• [Supplied records]
•••

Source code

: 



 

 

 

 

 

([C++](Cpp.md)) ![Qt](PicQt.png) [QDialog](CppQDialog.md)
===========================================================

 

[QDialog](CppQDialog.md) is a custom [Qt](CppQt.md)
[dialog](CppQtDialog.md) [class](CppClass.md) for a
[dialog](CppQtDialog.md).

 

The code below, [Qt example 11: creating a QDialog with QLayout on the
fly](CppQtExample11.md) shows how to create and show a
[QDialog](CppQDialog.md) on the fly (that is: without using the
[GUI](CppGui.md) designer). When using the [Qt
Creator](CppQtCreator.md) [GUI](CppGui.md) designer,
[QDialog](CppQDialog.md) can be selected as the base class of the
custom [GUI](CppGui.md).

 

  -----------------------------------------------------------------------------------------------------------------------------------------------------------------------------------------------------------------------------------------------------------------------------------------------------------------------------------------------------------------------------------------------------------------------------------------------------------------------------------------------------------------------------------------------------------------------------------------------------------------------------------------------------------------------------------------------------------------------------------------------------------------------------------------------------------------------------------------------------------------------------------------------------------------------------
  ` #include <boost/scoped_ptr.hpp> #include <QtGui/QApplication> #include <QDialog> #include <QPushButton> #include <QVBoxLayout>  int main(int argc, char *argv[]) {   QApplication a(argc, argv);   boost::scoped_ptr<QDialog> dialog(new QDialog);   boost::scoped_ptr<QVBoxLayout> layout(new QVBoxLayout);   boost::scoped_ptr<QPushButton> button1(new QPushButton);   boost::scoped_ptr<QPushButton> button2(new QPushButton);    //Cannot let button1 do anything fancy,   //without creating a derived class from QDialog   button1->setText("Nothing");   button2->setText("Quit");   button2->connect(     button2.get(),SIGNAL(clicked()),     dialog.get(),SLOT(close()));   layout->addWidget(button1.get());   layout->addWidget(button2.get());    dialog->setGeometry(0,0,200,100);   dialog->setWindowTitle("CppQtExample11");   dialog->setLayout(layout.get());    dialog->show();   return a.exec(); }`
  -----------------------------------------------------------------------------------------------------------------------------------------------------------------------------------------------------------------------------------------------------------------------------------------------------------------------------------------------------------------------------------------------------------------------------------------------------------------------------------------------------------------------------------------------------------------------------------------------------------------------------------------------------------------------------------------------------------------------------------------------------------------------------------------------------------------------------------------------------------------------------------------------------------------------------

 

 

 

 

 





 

•••

• [Assignment] Write each line of the data above out again without altering a word.

• [Response for this exercise]
Source code

: 



 

 

 

 

 

([C++](Cpp.md)) ![Qt](PicQt.png) [QDialog](CppQDialog.md)
===========================================================

 

[QDialog](CppQDialog.md) is a custom [Qt](CppQt.md)
[dialog](CppQtDialog.md) [class](CppClass.md) for a
[dialog](CppQtDialog.md).

 

The code below, [Qt example 11: creating a QDialog with QLayout on the
fly](CppQtExample11.md) shows how to create and show a
[QDialog](CppQDialog.md) on the fly (that is: without using the
[GUI](CppGui.md) designer). When using the [Qt
Creator](CppQtCreator.md) [GUI](CppGui.md) designer,
[QDialog](CppQDialog.md) can be selected as the base class of the
custom [GUI](CppGui.md).

 

  -----------------------------------------------------------------------------------------------------------------------------------------------------------------------------------------------------------------------------------------------------------------------------------------------------------------------------------------------------------------------------------------------------------------------------------------------------------------------------------------------------------------------------------------------------------------------------------------------------------------------------------------------------------------------------------------------------------------------------------------------------------------------------------------------------------------------------------------------------------------------------------------------------------------------------
  ` #include <boost/scoped_ptr.hpp> #include <QtGui/QApplication> #include <QDialog> #include <QPushButton> #include <QVBoxLayout>  int main(int argc, char *argv[]) {   QApplication a(argc, argv);   boost::scoped_ptr<QDialog> dialog(new QDialog);   boost::scoped_ptr<QVBoxLayout> layout(new QVBoxLayout);   boost::scoped_ptr<QPushButton> button1(new QPushButton);   boost::scoped_ptr<QPushButton> button2(new QPushButton);    //Cannot let button1 do anything fancy,   //without creating a derived class from QDialog   button1->setText("Nothing");   button2->setText("Quit");   button2->connect(     button2.get(),SIGNAL(clicked()),     dialog.get(),SLOT(close()));   layout->addWidget(button1.get());   layout->addWidget(button2.get());    dialog->setGeometry(0,0,200,100);   dialog->setWindowTitle("CppQtExample11");   dialog->setLayout(layout.get());    dialog->show();   return a.exec(); }`
  -----------------------------------------------------------------------------------------------------------------------------------------------------------------------------------------------------------------------------------------------------------------------------------------------------------------------------------------------------------------------------------------------------------------------------------------------------------------------------------------------------------------------------------------------------------------------------------------------------------------------------------------------------------------------------------------------------------------------------------------------------------------------------------------------------------------------------------------------------------------------------------------------------------------------------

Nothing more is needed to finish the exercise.